GOAL OF THE EXERCISE >> Copy every line of the following data that includes the string "maximum".

┄┄┄┄┄┄┄┄┄┄┄┄┄┄┄┄┄┄┄┄

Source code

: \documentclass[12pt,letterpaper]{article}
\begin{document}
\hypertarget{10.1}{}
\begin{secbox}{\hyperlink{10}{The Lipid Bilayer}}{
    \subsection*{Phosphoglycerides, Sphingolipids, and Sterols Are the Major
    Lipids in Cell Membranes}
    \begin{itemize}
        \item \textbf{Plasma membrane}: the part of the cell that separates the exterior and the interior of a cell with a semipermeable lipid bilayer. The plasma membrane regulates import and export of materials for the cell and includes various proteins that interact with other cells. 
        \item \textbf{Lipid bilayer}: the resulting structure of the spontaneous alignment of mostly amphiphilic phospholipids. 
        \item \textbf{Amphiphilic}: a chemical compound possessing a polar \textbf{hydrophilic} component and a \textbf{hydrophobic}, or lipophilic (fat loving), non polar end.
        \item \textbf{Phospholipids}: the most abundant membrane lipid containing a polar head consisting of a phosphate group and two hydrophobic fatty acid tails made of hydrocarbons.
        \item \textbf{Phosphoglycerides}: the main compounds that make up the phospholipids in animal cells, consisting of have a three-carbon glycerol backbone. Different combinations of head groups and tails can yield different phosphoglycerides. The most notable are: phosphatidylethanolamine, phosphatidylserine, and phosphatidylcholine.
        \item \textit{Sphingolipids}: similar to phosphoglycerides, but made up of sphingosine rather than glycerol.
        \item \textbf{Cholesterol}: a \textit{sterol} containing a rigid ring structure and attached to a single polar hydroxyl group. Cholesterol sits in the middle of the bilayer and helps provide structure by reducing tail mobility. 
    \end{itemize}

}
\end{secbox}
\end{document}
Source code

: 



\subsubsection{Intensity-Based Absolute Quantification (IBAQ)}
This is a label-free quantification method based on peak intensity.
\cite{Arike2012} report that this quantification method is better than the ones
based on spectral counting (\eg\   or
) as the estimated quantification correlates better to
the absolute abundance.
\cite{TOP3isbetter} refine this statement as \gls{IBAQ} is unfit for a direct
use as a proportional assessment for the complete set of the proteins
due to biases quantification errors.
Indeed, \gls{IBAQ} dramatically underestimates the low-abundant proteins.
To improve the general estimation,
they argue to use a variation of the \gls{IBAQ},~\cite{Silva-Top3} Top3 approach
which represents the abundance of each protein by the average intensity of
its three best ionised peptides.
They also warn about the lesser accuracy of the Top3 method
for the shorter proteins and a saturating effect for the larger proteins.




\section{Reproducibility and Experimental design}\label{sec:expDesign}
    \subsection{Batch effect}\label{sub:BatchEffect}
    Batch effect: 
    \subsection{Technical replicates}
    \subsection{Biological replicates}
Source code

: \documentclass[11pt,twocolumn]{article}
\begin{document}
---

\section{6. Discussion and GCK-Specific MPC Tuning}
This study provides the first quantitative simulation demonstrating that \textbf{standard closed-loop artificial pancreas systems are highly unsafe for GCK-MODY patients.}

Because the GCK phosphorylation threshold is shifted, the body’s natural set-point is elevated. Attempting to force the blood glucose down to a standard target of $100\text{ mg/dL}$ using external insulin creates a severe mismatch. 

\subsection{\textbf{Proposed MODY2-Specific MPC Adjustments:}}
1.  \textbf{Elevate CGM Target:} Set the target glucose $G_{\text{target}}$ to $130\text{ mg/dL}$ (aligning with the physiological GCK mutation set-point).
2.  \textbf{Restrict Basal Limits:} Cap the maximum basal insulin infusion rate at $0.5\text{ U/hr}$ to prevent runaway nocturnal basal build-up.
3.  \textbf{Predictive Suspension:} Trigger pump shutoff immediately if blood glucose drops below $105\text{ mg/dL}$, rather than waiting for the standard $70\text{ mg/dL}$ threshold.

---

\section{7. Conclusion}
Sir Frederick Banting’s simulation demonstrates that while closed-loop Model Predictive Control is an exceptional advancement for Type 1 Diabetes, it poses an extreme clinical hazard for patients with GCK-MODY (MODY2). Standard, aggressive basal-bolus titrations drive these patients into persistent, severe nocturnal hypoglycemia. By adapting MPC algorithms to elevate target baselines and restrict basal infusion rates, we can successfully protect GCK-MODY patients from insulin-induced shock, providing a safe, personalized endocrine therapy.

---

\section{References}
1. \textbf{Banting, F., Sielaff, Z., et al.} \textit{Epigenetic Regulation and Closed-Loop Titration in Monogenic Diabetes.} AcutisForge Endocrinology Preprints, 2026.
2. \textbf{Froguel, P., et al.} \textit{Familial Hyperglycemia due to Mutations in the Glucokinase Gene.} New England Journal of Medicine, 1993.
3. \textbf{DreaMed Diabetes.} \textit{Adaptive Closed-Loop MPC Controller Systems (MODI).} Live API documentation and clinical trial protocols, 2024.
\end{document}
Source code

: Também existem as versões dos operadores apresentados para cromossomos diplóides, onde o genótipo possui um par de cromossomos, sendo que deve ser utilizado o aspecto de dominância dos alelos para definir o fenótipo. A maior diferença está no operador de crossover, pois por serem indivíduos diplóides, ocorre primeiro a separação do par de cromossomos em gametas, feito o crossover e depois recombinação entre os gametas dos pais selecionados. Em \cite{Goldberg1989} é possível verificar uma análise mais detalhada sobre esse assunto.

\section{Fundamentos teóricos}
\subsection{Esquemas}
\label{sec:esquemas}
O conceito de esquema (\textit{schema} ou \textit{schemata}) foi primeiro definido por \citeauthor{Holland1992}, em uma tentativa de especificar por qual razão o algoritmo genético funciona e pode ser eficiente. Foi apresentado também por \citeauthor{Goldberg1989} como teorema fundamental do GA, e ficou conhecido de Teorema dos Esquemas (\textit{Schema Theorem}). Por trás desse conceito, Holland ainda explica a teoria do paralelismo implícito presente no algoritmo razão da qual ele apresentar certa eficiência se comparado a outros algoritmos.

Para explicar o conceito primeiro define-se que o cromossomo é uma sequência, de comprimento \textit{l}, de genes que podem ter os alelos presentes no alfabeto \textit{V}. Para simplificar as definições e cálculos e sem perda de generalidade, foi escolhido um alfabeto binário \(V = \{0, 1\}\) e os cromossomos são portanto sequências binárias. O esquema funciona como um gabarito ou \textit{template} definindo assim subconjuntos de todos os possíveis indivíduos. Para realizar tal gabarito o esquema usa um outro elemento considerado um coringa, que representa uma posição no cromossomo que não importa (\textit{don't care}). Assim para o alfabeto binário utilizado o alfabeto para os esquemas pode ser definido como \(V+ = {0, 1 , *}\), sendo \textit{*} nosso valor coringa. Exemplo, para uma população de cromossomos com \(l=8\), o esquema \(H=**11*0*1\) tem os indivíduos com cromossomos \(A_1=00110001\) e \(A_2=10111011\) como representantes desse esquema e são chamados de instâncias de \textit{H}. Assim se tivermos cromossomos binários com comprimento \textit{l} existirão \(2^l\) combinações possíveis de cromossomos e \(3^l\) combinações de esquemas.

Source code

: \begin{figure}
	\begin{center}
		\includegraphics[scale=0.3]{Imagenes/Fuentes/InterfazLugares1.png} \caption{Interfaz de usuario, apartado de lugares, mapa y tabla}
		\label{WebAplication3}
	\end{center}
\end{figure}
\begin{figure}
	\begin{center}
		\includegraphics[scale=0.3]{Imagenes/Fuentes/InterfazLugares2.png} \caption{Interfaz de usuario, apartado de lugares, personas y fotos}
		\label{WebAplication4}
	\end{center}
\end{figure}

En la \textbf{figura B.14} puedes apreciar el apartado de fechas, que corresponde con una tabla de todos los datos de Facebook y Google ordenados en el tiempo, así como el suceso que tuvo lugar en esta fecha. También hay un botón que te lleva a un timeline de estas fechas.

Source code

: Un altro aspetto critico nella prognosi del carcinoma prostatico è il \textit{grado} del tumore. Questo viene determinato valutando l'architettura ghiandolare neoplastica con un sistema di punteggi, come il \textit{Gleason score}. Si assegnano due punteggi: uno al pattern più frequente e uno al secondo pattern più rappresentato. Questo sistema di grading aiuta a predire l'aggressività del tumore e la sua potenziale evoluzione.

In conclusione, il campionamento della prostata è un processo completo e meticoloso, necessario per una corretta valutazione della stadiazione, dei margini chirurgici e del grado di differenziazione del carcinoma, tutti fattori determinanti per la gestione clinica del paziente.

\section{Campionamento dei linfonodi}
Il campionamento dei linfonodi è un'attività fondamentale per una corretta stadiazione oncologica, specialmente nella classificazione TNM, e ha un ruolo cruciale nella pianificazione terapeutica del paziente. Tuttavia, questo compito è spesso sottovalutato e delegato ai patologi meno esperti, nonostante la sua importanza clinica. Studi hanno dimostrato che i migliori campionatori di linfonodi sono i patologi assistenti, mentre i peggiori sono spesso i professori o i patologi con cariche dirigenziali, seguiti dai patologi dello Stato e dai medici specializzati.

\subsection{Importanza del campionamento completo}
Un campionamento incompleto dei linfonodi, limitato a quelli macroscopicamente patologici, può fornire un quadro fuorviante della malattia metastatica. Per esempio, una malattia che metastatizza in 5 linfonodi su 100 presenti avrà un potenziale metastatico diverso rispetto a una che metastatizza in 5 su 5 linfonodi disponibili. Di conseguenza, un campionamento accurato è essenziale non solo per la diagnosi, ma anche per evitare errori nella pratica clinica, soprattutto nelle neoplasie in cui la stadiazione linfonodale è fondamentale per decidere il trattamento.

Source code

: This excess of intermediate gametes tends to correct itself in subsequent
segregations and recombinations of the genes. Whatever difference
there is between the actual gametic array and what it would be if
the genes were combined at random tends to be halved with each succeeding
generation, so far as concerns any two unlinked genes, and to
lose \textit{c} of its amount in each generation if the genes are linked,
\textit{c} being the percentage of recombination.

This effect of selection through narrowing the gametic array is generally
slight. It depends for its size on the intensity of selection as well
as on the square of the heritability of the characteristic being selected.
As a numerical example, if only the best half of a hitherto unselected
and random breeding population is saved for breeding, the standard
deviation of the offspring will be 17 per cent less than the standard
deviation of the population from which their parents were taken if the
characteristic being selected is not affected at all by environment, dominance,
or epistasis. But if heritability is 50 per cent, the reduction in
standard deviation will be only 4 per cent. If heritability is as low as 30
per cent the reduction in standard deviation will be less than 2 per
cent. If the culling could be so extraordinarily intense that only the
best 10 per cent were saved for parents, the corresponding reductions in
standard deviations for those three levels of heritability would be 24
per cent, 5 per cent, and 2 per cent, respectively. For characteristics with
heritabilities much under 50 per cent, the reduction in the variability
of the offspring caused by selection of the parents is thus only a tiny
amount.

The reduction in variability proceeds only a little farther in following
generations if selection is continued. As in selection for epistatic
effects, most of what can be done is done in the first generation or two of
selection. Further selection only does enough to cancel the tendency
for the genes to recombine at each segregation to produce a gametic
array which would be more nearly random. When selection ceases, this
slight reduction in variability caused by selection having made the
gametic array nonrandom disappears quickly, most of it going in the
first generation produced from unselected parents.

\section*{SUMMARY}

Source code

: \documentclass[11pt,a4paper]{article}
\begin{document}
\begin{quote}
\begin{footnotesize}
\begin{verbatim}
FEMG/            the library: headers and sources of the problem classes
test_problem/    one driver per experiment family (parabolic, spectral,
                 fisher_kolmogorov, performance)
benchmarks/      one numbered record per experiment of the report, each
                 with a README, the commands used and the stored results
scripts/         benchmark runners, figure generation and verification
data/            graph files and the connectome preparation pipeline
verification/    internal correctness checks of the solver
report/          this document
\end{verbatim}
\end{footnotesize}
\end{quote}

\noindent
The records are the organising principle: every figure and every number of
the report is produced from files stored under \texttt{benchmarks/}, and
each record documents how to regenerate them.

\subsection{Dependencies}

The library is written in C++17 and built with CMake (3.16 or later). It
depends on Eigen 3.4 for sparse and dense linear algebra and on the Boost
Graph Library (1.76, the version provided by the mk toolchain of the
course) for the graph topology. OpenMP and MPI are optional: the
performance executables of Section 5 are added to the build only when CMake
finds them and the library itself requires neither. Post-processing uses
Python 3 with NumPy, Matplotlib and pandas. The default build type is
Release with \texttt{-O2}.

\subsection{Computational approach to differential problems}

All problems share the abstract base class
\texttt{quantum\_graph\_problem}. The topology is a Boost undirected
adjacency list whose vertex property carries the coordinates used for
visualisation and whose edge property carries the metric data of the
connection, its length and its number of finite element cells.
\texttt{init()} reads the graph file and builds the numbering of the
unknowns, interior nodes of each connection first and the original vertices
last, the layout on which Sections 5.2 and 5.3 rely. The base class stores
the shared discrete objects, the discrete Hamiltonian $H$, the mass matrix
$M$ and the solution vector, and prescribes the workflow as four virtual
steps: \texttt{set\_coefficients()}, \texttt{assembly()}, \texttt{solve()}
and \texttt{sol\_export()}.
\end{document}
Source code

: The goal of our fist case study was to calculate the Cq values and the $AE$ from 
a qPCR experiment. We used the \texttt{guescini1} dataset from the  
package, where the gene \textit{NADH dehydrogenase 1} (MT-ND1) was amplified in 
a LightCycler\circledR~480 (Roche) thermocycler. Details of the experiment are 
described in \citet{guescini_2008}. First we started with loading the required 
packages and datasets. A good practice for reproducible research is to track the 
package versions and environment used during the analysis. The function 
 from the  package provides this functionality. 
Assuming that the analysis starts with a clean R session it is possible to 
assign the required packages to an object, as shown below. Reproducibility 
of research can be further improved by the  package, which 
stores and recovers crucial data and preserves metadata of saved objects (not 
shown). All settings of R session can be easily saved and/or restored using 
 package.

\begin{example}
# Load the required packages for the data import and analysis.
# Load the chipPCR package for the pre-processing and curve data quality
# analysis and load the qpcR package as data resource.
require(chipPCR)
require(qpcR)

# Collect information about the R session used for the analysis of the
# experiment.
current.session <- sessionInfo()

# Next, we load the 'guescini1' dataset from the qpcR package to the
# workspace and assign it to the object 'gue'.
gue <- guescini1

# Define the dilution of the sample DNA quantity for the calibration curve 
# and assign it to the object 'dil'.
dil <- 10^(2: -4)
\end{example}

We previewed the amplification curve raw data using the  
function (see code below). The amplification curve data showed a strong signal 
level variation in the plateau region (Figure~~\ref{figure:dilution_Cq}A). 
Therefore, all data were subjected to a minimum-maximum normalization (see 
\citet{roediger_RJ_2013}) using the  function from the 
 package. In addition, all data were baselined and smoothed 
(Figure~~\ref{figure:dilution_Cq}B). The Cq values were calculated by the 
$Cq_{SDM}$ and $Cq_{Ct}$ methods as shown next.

┄┄┄┄┄┄┄┄┄┄┄┄┄┄┄┄┄┄┄┄

WRITTEN RESPONSE >>
2.  \textbf{Restrict Basal Limits:} Cap the maximum basal insulin infusion rate at $0.5\text{ U/hr}$ to prevent runaway nocturnal basal build-up.
Therefore, all data were subjected to a minimum-maximum normalization (see 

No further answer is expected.